Wibout Rustenburg

Personal information
- Nationality: Dutch
- Born: 17 September 1998 (age 27)

Sport
- Country: Netherlands
- Sport: Rowing
- Event: Eight

Medal record
Men's rowing
Representing the Netherlands
World Championships
| Gold medal – first place | 2025 Shanghai | Eight |
| Gold medal – first place | 2026 Amsterdam | Eight |
European Championships
| Silver medal – second place | 2025 Plovdiv | Eight |

= Wibout Rustenburg =

Dutch rower (born 1998)

Wibout Rustenburg (born 17 September 1998) is a Dutch rower.

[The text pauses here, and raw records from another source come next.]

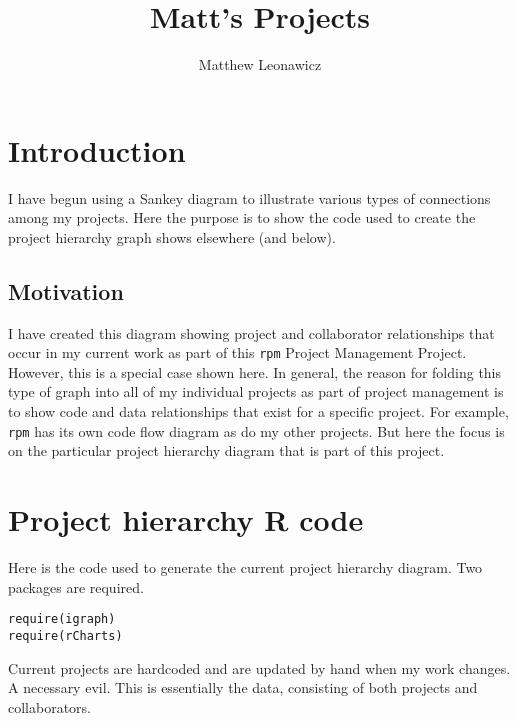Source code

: \documentclass{article}\usepackage[]{graphicx}\usepackage[]{color}
\makeatletter
\newcommand{\hlstd}[1]{\textcolor[rgb]{0.514,0.58,0.588}{#1}}%
\newcommand{\hlkwd}[1]{\textcolor[rgb]{0.576,0.631,0.631}{#1}}%
\newenvironment{kframe}{%
 \def\at@end@of@kframe{}%
 \ifinner\ifhmode%
  \def\at@end@of@kframe{\end{minipage}}%
  \begin{minipage}{\columnwidth}%
 \fi\fi%
 \def\FrameCommand##1{\hskip\@totalleftmargin \hskip-\fboxsep
 \colorbox{shadecolor}{##1}\hskip-\fboxsep
     \hskip-\linewidth \hskip-\@totalleftmargin \hskip\columnwidth}%
 \MakeFramed {\advance\hsize-\width
   \@totalleftmargin\z@ \linewidth\hsize
   \@setminipage}}%
 {\par\unskip\endMakeFramed%
 \at@end@of@kframe}
\newenvironment{knitrout}{}{} %
\makeatother
\begin{document}
\title{Matt's Projects}
\author{Matthew Leonawicz}
\maketitle






\section{Introduction}
I have begun using a Sankey diagram to illustrate various types of connections among my projects.
Here the purpose is to show the code used to create the project hierarchy graph shows elsewhere (and below).

\subsection{Motivation}
I have created this diagram showing project and collaborator relationships that occur in my current work as part of this \texttt{rpm} Project Management Project.
However, this is a special case shown here.
In general, the reason for folding this type of graph into all of my individual projects as part of project management
is to show code and data relationships that exist for a specific project.
For example, \texttt{rpm} has its own code flow diagram as do my other projects.
But here the focus is on the particular project hierarchy diagram that is part of this project.

\section{Project hierarchy \textbf{R} code}
Here is the code used to generate the current project hierarchy diagram.
Two packages are required.

\begin{knitrout}
\color{fgcolor}\begin{kframe}
\begin{alltt}
\hlkwd{require}\hlstd{(igraph)}
\hlkwd{require}\hlstd{(rCharts)}
\end{alltt}
\end{kframe}
\end{knitrout}

Current projects are hardcoded and are updated by hand when my work changes. A necessary evil.
This is essentially the data, consisting of both projects and collaborators.
\end{document}
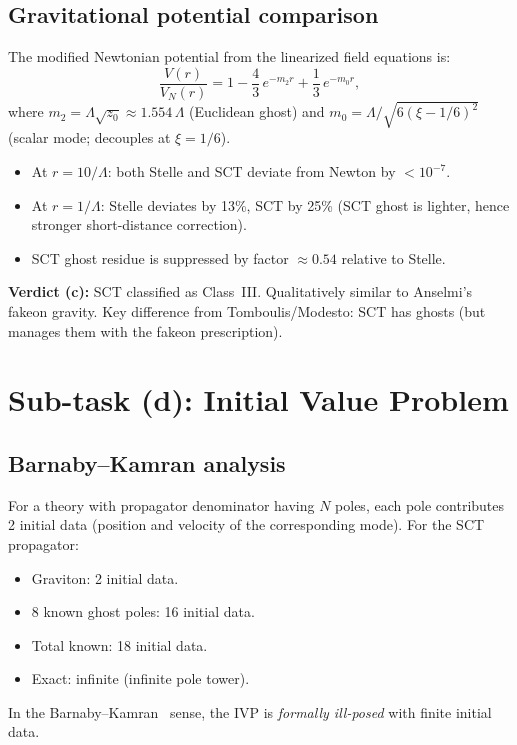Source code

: \documentclass[11pt,a4paper]{article}
\newcommand{\Lam}{\Lambda}
\begin{document}
\subsection{Gravitational potential comparison}

The modified Newtonian potential from the linearized field equations is:
\begin{equation}\label{eq:potential}
  \frac{V(r)}{V_N(r)} = 1 - \frac{4}{3}\,e^{-m_2 r} + \frac{1}{3}\,e^{-m_0 r},
\end{equation}
where $m_2 = \Lam\sqrt{z_0} \approx 1.554\,\Lam$ (Euclidean ghost) and
$m_0 = \Lam/\sqrt{6(\xi-1/6)^2}$ (scalar mode; decouples at $\xi = 1/6$).

\begin{itemize}[nosep]
  \item At $r = 10/\Lam$: both Stelle and SCT deviate from Newton by $< 10^{-7}$.
  \item At $r = 1/\Lam$: Stelle deviates by 13\%, SCT by 25\%
    (SCT ghost is lighter, hence stronger short-distance correction).
  \item SCT ghost residue is suppressed by factor $\approx 0.54$ relative to Stelle.
\end{itemize}

\textbf{Verdict (c):} SCT classified as Class~III. Qualitatively similar to
Anselmi's fakeon gravity. Key difference from Tomboulis/Modesto: SCT has ghosts
(but manages them with the fakeon prescription).

\section{Sub-task (d): Initial Value Problem}
\label{sec:IVP}

\subsection{Barnaby--Kamran analysis}

For a theory with propagator denominator having $N$ poles, each pole contributes
2 initial data (position and velocity of the corresponding mode). For the SCT
propagator:
\begin{itemize}[nosep]
  \item Graviton: 2 initial data.
  \item 8 known ghost poles: 16 initial data.
  \item Total known: 18 initial data.
  \item Exact: infinite (infinite pole tower).
\end{itemize}
In the Barnaby--Kamran~\cite{BarnabyKamran2007} sense, the IVP is \emph{formally
ill-posed} with finite initial data.
\end{document}
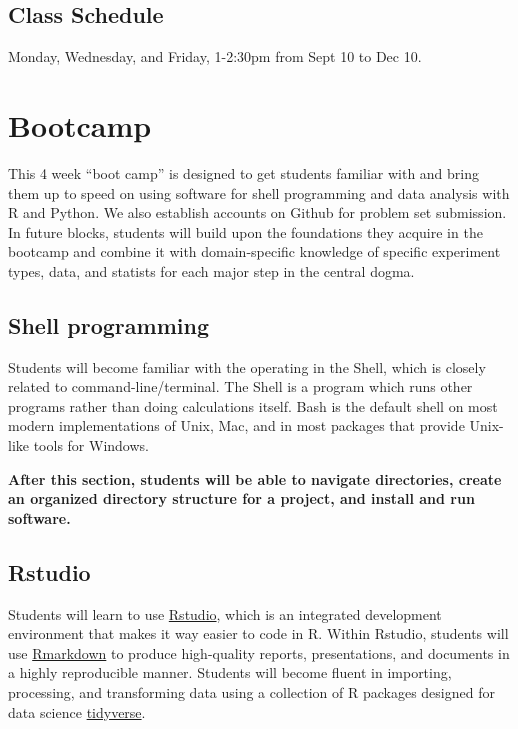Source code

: \documentclass[]{book}
\begin{document}
\hypertarget{class-schedule}{%
\section{Class Schedule}\label{class-schedule}}

Monday, Wednesday, and Friday, 1-2:30pm from Sept 10 to Dec 10.

\hypertarget{bootcamp}{%
\chapter{Bootcamp}\label{bootcamp}}

This 4 week ``boot camp'' is designed to get students familiar with and bring them up to speed on using software for shell programming and data analysis with R and Python. We also establish accounts on Github for problem set submission. In future blocks, students will build upon the foundations they acquire in the bootcamp and combine it with domain-specific knowledge of specific experiment types, data, and statists for each major step in the central dogma.

\hypertarget{shell-programming}{%
\section{Shell programming}\label{shell-programming}}

Students will become familiar with the operating in the Shell, which is closely related to command-line/terminal. The Shell is a program which runs other programs rather than doing calculations itself. Bash is the default shell on most modern implementations of Unix, Mac, and in most packages that provide Unix-like tools for Windows.

\textbf{After this section, students will be able to navigate directories, create an organized directory structure for a project, and install and run software.}

\hypertarget{rstudio}{%
\section{Rstudio}\label{rstudio}}

Students will learn to use \href{https://www.rstudio.com/}{Rstudio}, which is an integrated development environment that makes it way easier to code in R. Within Rstudio, students will use \href{https://rmarkdown.rstudio.com/}{Rmarkdown} to produce high-quality reports, presentations, and documents in a highly reproducible manner. Students will become fluent in importing, processing, and transforming data using a collection of R packages designed for data science \href{https://www.tidyverse.org/}{tidyverse}.
\end{document}
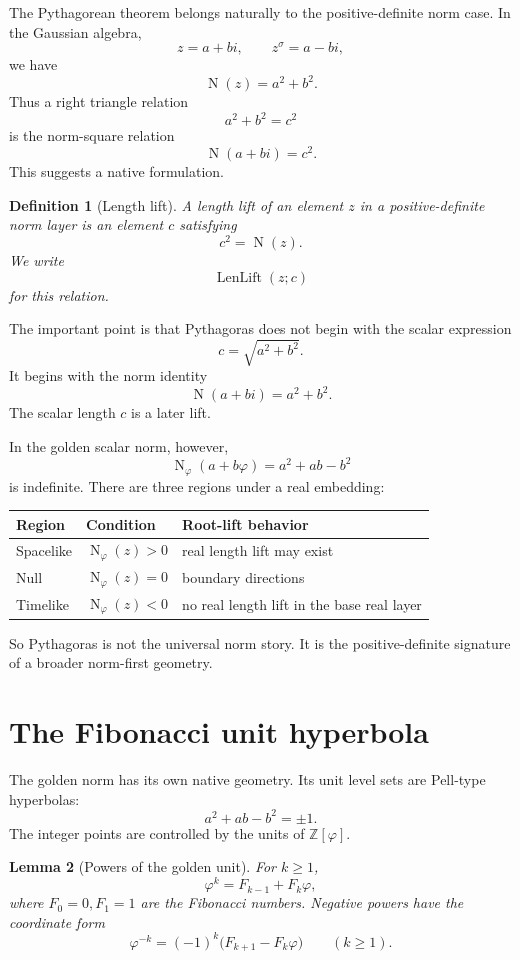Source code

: \documentclass[11pt]{article}
\newtheorem{definition}{Definition}[section]
\newtheorem{lemma}[definition]{Lemma}
\newcommand{\Nm}{\operatorname{N}}
\newcommand{\LenLift}{\operatorname{LenLift}}
\newcommand{\sig}{\sigma}
\newcommand{\ph}{\varphi}
\newcommand{\Z}{\mathbb{Z}}
\begin{document}
The Pythagorean theorem belongs naturally to the positive-definite norm case.  In the Gaussian algebra,
\[
    z=a+bi,
    \qquad
    z^\sig=a-bi,
\]
we have
\[
    \Nm(z)=a^2+b^2.
\]
Thus a right triangle relation
\[
    a^2+b^2=c^2
\]
is the norm-square relation
\[
    \Nm(a+bi)=c^2.
\]
This suggests a native formulation.

\begin{definition}[Length lift]
A length lift of an element $z$ in a positive-definite norm layer is an element $c$ satisfying
\[
    c^2=\Nm(z).
\]
We write
\[
    \LenLift(z;c)
\]
for this relation.
\end{definition}

The important point is that Pythagoras does not begin with the scalar expression
\[
    c=\sqrt{a^2+b^2}.
\]
It begins with the norm identity
\[
    \Nm(a+bi)=a^2+b^2.
\]
The scalar length $c$ is a later lift.

In the golden scalar norm, however,
\[
    \Nm_\ph(a+b\ph)=a^2+ab-b^2
\]
is indefinite.  There are three regions under a real embedding:

\begin{center}
\begin{tabular}{lll}
\toprule
Region & Condition & Root-lift behavior \\
\midrule
Spacelike & $\Nm_\ph(z)>0$ & real length lift may exist \\
Null & $\Nm_\ph(z)=0$ & boundary directions \\
Timelike & $\Nm_\ph(z)<0$ & no real length lift in the base real layer \\
\bottomrule
\end{tabular}
\end{center}

So Pythagoras is not the universal norm story.  It is the positive-definite signature of a broader norm-first geometry.

\section{The Fibonacci unit hyperbola}

The golden norm has its own native geometry.  Its unit level sets are Pell-type hyperbolas:
\[
    a^2+ab-b^2=\pm1.
\]
The integer points are controlled by the units of $\Z[\ph]$.

\begin{lemma}[Powers of the golden unit]\label{lem:phi-powers-fib}
For $k\ge1$,
\[
    \ph^k=F_{k-1}+F_k\ph,
\]
where $F_0=0,F_1=1$ are the Fibonacci numbers.  Negative powers have the coordinate form
\[
    \ph^{-k}=(-1)^k\bigl(F_{k+1}-F_k\ph\bigr)
    \qquad (k\ge1).
\]
\end{lemma}
\end{document}
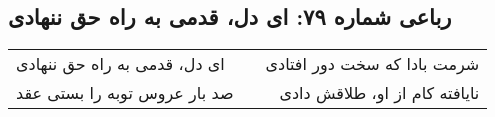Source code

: \begin{center}
\section*{رباعی شماره ۷۹: ای دل، قدمی به راه حق ننهادی}
\label{sec:079}
\begin{longtable}{l p{0.5cm} r}
ای دل، قدمی به راه حق ننهادی
&&
شرمت بادا که سخت دور افتادی
\\
صد بار عروس توبه را بستی عقد
&&
نایافته کام از او، طلاقش دادی
\\
\end{longtable}
\end{center}
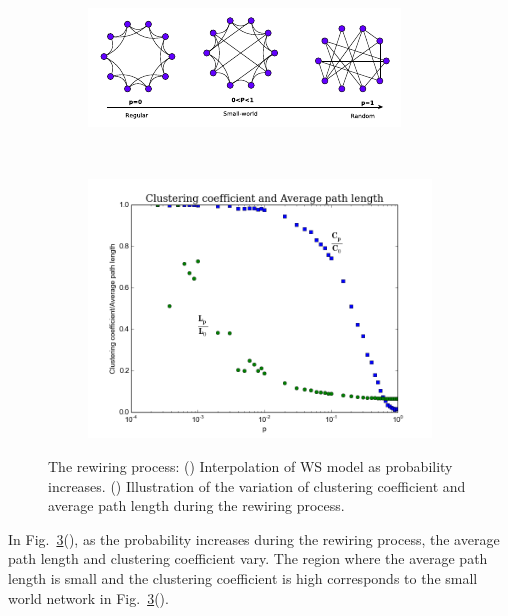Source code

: \documentclass[10pt,a4paper]{article}
\theoremstyle{plain}
\theoremstyle{definition}
\begin{document}
\begin{figure}[!h]
	\centering
	\begin{subfigure}[b]{0.6\textwidth}
		\includegraphics[width=\textwidth]{images/circular-graph.pdf}
		\caption{}
		\label{rewire-fig}
	\end{subfigure}~
	\begin{subfigure}[b]{0.42\textwidth}
		\includegraphics[width=\textwidth]{images/clus-pathlength.png}
		\caption{}
		\label{cluster-average}
	\end{subfigure}
	\caption{The rewiring process: () Interpolation of WS model as probability increases. () Illustration of the variation of clustering coefficient and average path length during the rewiring process. }
	\label{rewire-process}
\end{figure}

In Fig.~\ref{rewire-process}(), as the probability increases during the rewiring process, the average path length and clustering coefficient vary. The region where the average path length is small and the clustering coefficient is high corresponds to the small world network in Fig.~\ref{rewire-process}().
\end{document}
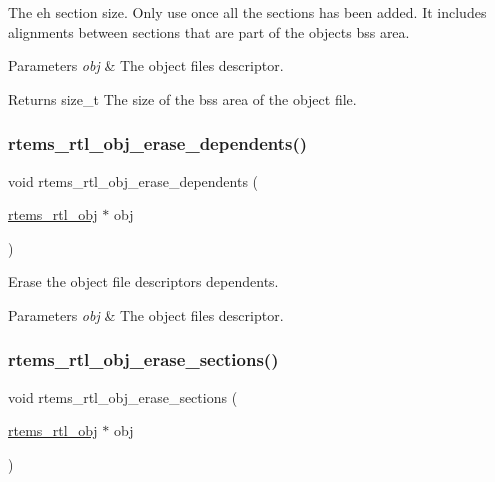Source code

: The eh section size. Only use once all the sections has been added. It includes alignments between sections that are part of the object\textquotesingle{}s bss area.


\begin{DoxyParams}{Parameters}
{\em obj} & The object file\textquotesingle{}s descriptor. \\
\hline
\end{DoxyParams}
\begin{DoxyReturn}{Returns}
size\+\_\+t The size of the bss area of the object file. 
\end{DoxyReturn}
\mbox{\label{rtl-obj_8h_aea8861e811c36196e95b439e33707484}} 
\subsubsection{\texorpdfstring{rtems\_rtl\_obj\_erase\_dependents()}{rtems\_rtl\_obj\_erase\_dependents()}}
{\footnotesize\ttfamily void rtems\+\_\+rtl\+\_\+obj\+\_\+erase\+\_\+dependents (\begin{DoxyParamCaption}\item[{\mbox{\hyperlink{structrtems__rtl__obj}{rtems\+\_\+rtl\+\_\+obj}} $\ast$}]{obj }\end{DoxyParamCaption})}

Erase the object file descriptor\textquotesingle{}s dependents.


\begin{DoxyParams}{Parameters}
{\em obj} & The object file\textquotesingle{}s descriptor. \\
\hline
\end{DoxyParams}
\mbox{\label{rtl-obj_8h_a35b64d2ab1e6c8fa1a82dfa0a14ea1e0}} 
\subsubsection{\texorpdfstring{rtems\_rtl\_obj\_erase\_sections()}{rtems\_rtl\_obj\_erase\_sections()}}
{\footnotesize\ttfamily void rtems\+\_\+rtl\+\_\+obj\+\_\+erase\+\_\+sections (\begin{DoxyParamCaption}\item[{\mbox{\hyperlink{structrtems__rtl__obj}{rtems\+\_\+rtl\+\_\+obj}} $\ast$}]{obj }\end{DoxyParamCaption})}

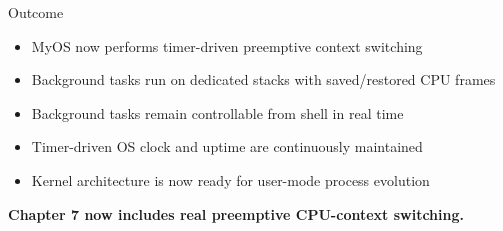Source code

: \documentclass[aspectratio=169]{beamer}
\begin{document}
\begin{frame}{Outcome}
  \begin{itemize}
    \item MyOS now performs timer-driven preemptive context switching
    \item Background tasks run on dedicated stacks with saved/restored CPU frames
    \item Background tasks remain controllable from shell in real time
    \item Timer-driven OS clock and uptime are continuously maintained
    \item Kernel architecture is now ready for user-mode process evolution
  \end{itemize}
  \vspace{8pt}
  \begin{center}
    \Large \textbf{Chapter 7 now includes real preemptive CPU-context switching.}
  \end{center}
\end{frame}
\end{document}
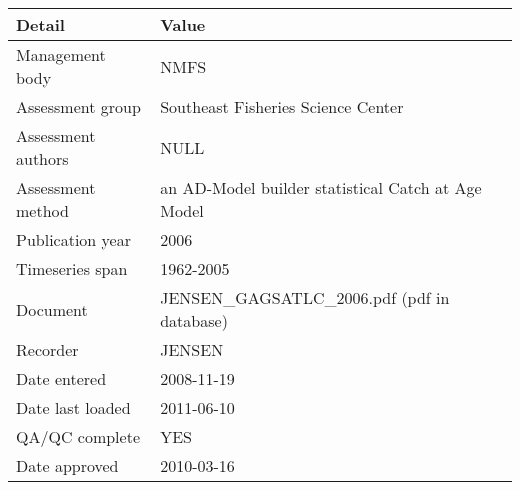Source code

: \begin{table}[htb]
\centering
\begin{tabular}{lp{7cm}}
\toprule
Detail & Value \\
\midrule
Management body    & NMFS                                               \\
Assessment group   & Southeast Fisheries Science Center                 \\
Assessment authors & NULL                                               \\
Assessment method  & an AD-Model builder statistical Catch at Age Model \\
Publication year   & 2006                                               \\
Timeseries span    & 1962-2005                                          \\
Document           & JENSEN\_GAGSATLC\_2006.pdf (pdf in database)       \\
Recorder           & JENSEN                                             \\
Date entered       & 2008-11-19                                         \\
Date last loaded   & 2011-06-10                                         \\
QA/QC complete     & YES                                                \\
Date approved      & 2010-03-16                                         \\
\bottomrule
\end{tabular}
\label{tab:assessdet}
\end{table}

==Early life and education==
Rustenburg was born to Nico and Christine Rustenburg. His older sister, Lies Rustenburg, is also a rower who represented the Netherlands at the 2016 Summer Olympics. He earned his undergraduate degree from the University of Amsterdam before attending UC Berkeley School of Law to earn his master's degree.

==Career==
Rustenburg competed at the 2025 European Rowing Championships and won a silver medal in the eight event. He then competed at the 2025 World Rowing Championships and won a gold medal in the eight with a time of 5:27.67. This was the first time the Netherlands won gold in the event at the World Rowing Championships. In August 2026, he competed at the 2026 World Rowing Championships and won a gold medal in the eight with a world best time of 5:17.75.